*Source material*
_ _ _ _

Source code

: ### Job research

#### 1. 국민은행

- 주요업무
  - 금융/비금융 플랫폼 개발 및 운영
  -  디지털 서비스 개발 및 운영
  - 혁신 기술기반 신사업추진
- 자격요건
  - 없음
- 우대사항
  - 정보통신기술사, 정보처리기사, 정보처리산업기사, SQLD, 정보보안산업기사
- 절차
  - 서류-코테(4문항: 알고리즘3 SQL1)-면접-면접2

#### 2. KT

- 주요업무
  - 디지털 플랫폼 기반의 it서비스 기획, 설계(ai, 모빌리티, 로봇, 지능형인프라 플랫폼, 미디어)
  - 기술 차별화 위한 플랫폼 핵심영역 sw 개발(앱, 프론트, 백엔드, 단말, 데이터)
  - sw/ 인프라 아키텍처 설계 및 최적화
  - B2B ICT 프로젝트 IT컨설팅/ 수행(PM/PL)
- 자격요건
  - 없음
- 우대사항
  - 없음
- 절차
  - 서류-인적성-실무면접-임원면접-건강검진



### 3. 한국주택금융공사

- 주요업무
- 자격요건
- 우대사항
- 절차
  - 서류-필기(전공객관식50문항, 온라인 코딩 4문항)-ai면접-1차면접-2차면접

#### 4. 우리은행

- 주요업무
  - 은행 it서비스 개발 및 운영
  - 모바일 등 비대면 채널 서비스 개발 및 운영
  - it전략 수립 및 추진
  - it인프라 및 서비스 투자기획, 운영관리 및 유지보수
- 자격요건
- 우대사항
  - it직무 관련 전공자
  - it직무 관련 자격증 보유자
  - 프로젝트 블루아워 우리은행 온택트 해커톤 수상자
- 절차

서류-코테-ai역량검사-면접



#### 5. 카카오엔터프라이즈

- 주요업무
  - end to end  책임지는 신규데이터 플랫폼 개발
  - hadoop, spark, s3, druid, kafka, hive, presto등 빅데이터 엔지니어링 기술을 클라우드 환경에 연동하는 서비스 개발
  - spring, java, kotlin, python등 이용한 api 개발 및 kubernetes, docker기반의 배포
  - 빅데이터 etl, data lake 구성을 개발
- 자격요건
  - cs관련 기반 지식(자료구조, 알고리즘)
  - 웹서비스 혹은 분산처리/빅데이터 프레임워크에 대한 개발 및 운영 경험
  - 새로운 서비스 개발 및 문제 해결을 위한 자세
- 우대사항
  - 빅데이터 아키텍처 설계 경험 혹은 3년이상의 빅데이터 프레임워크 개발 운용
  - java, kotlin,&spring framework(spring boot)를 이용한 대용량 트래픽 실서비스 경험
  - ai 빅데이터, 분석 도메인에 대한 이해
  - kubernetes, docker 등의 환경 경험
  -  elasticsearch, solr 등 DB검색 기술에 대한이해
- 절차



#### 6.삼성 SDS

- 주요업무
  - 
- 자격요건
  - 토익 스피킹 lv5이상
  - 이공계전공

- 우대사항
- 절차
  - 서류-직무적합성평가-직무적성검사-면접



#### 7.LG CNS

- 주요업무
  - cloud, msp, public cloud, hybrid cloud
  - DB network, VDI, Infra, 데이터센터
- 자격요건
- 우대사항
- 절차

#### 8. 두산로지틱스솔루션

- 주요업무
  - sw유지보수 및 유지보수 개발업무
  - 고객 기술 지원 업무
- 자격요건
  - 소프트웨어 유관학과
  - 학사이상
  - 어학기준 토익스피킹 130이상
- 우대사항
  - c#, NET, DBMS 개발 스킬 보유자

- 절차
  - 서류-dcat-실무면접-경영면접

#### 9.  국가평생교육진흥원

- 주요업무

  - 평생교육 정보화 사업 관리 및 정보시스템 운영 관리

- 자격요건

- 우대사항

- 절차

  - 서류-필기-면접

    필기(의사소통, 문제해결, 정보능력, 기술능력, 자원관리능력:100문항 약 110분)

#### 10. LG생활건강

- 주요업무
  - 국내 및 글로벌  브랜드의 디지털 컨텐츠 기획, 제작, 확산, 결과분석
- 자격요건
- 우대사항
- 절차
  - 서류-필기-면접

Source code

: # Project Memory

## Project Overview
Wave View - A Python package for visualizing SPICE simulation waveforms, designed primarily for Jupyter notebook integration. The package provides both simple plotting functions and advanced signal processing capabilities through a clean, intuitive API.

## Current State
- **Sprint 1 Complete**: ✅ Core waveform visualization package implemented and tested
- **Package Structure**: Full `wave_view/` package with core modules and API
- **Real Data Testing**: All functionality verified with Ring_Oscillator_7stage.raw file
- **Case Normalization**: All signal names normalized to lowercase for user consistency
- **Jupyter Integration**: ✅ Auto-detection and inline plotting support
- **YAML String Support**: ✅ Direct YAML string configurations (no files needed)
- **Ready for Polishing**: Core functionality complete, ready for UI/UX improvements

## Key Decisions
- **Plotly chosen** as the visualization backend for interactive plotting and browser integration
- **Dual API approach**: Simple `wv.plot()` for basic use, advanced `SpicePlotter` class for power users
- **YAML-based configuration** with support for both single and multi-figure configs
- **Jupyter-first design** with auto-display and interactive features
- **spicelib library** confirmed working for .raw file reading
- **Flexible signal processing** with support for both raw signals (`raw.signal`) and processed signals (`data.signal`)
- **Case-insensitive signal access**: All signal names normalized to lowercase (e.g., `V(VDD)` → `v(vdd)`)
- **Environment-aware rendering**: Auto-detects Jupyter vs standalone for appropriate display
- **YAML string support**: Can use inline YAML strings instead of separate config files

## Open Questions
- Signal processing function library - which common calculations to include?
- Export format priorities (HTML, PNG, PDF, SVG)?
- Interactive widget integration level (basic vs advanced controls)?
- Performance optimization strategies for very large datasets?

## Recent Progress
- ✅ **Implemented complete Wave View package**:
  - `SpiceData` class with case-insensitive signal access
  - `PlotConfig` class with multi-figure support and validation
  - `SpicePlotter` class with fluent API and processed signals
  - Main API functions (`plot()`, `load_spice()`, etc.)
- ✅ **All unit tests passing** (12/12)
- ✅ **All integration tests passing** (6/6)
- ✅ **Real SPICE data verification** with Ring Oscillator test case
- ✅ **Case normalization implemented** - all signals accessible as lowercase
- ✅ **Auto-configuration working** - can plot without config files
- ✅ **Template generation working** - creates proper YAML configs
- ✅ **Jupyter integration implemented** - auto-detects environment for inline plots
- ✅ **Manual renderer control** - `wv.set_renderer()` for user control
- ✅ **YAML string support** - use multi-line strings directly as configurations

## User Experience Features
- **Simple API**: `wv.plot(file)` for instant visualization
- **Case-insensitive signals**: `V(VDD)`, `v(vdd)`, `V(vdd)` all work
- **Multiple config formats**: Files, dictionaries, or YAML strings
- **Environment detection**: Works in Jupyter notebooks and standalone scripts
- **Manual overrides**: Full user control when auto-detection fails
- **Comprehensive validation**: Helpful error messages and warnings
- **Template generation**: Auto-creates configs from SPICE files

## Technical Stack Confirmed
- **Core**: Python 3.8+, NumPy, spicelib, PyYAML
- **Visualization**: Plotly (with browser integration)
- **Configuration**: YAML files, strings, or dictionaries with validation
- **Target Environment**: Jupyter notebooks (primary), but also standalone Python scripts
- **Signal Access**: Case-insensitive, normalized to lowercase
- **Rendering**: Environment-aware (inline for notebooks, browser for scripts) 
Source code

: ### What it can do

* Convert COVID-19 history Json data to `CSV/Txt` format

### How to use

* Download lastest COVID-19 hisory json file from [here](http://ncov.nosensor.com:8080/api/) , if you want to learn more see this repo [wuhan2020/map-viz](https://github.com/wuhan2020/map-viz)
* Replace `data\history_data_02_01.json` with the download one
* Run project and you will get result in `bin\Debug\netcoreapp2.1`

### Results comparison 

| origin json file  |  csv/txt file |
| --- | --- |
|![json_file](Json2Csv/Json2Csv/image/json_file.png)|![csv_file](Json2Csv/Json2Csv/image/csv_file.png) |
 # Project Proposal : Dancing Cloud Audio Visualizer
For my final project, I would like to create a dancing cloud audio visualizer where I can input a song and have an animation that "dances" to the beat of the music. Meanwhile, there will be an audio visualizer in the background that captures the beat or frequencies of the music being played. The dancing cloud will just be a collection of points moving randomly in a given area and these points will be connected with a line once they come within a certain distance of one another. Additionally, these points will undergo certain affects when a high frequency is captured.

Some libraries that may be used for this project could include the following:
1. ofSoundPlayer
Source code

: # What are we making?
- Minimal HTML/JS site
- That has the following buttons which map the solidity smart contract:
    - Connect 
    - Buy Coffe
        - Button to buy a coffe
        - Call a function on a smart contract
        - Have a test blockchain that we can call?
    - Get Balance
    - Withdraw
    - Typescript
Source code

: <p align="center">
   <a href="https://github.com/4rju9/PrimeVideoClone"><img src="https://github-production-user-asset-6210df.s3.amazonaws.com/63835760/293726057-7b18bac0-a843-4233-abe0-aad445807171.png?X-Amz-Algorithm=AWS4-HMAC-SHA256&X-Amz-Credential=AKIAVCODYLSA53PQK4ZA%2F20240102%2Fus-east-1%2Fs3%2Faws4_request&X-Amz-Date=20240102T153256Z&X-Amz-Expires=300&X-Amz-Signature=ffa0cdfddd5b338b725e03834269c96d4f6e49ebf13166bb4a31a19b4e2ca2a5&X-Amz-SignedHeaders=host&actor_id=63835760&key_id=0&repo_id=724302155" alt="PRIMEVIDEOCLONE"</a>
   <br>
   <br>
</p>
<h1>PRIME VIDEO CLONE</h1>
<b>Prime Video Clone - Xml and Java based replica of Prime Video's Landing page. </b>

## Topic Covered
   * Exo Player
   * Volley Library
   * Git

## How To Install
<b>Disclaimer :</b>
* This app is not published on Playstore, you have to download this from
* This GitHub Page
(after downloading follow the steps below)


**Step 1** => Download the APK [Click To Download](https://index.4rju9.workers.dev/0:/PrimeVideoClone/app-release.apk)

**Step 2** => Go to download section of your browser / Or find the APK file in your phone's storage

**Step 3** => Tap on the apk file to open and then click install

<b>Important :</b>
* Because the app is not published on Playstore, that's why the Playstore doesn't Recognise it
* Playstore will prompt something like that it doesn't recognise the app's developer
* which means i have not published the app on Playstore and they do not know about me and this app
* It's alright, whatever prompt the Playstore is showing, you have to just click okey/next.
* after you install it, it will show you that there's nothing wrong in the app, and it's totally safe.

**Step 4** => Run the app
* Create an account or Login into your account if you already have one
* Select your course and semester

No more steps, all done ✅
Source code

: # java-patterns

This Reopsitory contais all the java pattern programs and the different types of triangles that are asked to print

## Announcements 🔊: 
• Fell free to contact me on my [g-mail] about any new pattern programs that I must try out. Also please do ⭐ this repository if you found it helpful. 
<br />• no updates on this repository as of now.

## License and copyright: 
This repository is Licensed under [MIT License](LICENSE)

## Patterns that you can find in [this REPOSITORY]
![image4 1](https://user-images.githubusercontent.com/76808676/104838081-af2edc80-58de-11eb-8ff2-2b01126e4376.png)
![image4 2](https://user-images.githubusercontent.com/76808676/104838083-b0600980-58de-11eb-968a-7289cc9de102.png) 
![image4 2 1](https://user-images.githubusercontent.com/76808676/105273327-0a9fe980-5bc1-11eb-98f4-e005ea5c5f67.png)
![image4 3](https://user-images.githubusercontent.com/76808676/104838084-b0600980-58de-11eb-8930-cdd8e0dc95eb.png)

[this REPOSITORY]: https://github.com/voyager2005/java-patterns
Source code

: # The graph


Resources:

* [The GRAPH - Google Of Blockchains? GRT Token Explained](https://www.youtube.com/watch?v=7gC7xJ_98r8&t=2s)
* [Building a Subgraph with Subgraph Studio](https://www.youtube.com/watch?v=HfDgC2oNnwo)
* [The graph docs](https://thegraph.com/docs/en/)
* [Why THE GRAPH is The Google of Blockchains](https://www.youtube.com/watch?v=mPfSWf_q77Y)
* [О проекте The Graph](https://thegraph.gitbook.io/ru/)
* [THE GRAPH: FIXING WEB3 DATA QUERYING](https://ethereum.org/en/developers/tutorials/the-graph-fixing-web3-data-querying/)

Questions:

_ _ _ _

*What is being asked*
In the entries above, count each line holding the word "processed" and give that count alone.

*Solution*
2